[Task to carry out]
Search the entries for the word "gender". Copy every line that holds it.

[Excerpted records]
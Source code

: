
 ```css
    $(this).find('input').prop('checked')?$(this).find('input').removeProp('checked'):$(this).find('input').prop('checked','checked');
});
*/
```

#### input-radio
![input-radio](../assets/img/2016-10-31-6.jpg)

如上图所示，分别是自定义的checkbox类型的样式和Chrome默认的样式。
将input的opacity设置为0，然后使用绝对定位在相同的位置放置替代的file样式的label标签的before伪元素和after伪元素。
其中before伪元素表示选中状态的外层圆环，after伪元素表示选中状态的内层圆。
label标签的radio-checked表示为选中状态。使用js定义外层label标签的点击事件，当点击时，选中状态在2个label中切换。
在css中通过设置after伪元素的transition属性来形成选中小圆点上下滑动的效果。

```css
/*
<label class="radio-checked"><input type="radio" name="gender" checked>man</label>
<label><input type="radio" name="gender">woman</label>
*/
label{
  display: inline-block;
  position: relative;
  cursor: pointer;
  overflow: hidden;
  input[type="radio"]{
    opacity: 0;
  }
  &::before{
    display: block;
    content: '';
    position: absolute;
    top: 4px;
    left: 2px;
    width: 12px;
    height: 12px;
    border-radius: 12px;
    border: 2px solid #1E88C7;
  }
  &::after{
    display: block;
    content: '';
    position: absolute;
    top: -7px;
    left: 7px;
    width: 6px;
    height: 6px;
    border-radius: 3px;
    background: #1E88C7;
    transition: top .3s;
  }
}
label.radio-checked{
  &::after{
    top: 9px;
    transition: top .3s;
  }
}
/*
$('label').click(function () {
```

[Written solution]
<label class="radio-checked"><input type="radio" name="gender" checked>man</label>
<label><input type="radio" name="gender">woman</label>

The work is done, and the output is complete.